Saturday, August 18, 2018


Today is Sunday, August 19 and there are only 73 days until Halloween, so go out and start buying candy.  Just be careful that your stuff for trick or treaters doesn’t have Christmas decorations on it.  Today we remember the birthdays of John Dryden, Seth Thomas and Malcolm Forbes.  On this day in 1909 the first race was held at the Indianapolis 500 Speedway, in 1960 Francis Gary Powers was convicted of spying by the USSR (the U-2 incident) and in 1967 the Beatles’ “All You Need is Love” single hit #1.  In the US it is National Aviation Day and National Soft Ice Cream Day.

Recently, I talked about some of Barbara’s family coming to NJ to visit and I mentioned that we went down the shore and got to see the fireworks over the boardwalk.  I noticed an interesting thing that night as we walked, watched the kids go on rides and ate fried food.  Early in the evening, they began setting up the launchers on the beach for the fireworks.  As they did that, people started to gather, sitting on the benches facing the launch area.  I am talking about several hours before the show would start.  These benches had backs that could be moved so that you could look at the ocean or switched so that you could watch the show go by on the boardwalk.  The people sitting on the benches all sat facing the ocean.

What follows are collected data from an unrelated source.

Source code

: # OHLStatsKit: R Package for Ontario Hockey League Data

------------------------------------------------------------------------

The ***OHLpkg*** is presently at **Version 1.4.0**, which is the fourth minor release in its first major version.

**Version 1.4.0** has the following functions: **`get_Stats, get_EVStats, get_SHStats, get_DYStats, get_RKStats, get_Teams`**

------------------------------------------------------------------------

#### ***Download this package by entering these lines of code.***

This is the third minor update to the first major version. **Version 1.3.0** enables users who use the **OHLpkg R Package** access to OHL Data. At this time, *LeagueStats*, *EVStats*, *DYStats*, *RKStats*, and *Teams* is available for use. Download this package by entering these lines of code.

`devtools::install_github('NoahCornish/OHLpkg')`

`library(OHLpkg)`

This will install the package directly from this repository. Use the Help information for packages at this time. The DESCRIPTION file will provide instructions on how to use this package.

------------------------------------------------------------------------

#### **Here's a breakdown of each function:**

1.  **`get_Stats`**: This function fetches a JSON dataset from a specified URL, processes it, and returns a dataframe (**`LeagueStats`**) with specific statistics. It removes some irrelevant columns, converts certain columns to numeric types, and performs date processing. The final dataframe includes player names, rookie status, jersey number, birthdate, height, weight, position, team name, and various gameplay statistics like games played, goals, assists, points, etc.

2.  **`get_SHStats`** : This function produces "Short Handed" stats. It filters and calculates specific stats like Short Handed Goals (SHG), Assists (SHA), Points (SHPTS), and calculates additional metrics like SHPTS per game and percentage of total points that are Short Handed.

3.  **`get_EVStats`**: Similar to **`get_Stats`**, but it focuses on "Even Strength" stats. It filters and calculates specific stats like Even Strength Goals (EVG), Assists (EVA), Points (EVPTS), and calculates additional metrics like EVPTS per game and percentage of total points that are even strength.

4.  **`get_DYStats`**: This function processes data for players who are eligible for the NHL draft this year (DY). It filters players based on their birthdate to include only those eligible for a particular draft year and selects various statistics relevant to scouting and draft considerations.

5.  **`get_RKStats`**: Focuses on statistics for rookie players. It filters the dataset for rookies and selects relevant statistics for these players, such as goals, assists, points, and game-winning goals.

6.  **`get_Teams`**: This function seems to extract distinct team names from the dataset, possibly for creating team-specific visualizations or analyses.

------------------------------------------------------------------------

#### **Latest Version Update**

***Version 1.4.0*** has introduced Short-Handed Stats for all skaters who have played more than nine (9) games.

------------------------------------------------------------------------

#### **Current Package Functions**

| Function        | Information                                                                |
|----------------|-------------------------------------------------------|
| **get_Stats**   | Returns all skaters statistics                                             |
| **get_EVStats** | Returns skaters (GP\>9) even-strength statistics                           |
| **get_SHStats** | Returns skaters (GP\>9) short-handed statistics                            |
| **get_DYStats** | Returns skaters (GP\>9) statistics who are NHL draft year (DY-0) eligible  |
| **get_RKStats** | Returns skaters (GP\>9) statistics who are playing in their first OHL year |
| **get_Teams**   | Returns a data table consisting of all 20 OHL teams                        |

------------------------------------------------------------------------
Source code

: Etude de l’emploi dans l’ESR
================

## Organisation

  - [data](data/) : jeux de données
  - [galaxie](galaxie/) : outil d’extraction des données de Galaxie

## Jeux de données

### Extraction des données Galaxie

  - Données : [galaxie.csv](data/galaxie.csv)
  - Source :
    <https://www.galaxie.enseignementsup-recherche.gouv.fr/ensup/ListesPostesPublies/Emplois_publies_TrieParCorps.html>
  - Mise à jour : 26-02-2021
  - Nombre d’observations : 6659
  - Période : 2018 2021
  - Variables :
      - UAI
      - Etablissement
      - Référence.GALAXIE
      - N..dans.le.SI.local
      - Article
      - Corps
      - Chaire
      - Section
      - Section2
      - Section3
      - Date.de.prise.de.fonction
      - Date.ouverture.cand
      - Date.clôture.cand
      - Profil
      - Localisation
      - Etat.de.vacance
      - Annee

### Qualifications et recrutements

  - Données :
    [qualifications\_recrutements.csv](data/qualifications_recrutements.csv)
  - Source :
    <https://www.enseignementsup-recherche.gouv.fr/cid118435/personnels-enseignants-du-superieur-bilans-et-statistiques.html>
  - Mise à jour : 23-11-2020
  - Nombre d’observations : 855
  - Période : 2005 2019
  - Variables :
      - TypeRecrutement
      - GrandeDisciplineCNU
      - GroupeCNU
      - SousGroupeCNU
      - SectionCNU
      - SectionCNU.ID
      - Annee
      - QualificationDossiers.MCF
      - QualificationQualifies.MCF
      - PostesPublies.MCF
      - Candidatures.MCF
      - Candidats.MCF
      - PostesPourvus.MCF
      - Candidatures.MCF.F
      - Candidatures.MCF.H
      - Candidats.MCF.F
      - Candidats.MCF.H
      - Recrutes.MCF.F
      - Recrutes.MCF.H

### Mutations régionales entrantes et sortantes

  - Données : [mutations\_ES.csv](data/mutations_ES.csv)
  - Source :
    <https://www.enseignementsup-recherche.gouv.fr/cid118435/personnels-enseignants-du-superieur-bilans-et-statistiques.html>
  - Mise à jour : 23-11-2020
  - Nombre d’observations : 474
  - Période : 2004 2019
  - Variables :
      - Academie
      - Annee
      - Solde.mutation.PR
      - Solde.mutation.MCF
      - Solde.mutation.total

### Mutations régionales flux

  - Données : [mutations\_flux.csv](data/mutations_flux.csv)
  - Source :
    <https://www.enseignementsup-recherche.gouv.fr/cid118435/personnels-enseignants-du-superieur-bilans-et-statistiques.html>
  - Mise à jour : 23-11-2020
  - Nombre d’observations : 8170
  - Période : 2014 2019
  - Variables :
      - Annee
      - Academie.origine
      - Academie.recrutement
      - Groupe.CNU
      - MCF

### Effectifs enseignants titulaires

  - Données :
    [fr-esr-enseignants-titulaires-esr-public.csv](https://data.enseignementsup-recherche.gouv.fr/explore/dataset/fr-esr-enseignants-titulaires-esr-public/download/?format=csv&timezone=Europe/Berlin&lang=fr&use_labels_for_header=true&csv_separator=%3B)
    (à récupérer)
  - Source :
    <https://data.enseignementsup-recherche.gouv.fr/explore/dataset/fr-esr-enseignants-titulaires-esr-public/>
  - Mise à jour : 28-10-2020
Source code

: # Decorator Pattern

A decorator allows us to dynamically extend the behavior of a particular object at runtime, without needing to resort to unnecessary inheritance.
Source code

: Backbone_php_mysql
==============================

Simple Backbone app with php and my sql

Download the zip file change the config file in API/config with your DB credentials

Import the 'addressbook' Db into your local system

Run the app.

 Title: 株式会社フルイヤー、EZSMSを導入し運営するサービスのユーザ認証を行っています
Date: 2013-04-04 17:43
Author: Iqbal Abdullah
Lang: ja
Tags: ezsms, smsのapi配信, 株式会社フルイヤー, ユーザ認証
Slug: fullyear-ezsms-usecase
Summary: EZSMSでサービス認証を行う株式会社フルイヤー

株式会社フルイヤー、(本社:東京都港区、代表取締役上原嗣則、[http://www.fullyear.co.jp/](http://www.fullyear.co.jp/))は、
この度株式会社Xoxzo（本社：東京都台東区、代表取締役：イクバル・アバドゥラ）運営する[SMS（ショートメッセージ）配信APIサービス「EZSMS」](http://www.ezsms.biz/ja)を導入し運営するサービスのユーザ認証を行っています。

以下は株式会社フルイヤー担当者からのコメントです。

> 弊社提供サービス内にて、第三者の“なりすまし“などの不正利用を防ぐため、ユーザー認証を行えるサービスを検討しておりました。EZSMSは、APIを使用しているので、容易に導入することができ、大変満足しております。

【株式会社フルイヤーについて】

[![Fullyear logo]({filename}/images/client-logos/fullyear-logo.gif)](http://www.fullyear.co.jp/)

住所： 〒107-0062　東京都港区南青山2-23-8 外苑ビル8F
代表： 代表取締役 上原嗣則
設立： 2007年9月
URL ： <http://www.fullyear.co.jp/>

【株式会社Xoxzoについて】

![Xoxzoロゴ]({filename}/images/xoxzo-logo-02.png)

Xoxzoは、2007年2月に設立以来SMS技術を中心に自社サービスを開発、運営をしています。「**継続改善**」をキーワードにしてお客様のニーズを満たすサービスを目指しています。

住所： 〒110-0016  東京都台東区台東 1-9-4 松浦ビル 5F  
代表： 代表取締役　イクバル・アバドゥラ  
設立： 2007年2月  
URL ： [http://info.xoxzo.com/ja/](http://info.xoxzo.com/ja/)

As the time got closer for the show to start, people started to crowd the boardwalk in the area where the fireworks were going to go off.  It got quite packed and I have to admit I am not sure why.  The area where they were being done had no tall buildings or trees or anything that would obstruct your view.  The fireworks were all sent straight up into the air and you could see them from just about anywhere and yet a large crowd of people pushed into a relatively small area.  The people sitting on the benches got to watch them launch, but, having seen that before, I am not sure what the big thrill was.  We were a couple hundred feet from “ground zero” and had a great view.  Also, we were not packed into a crowd and were relatively comfortable watching and eating.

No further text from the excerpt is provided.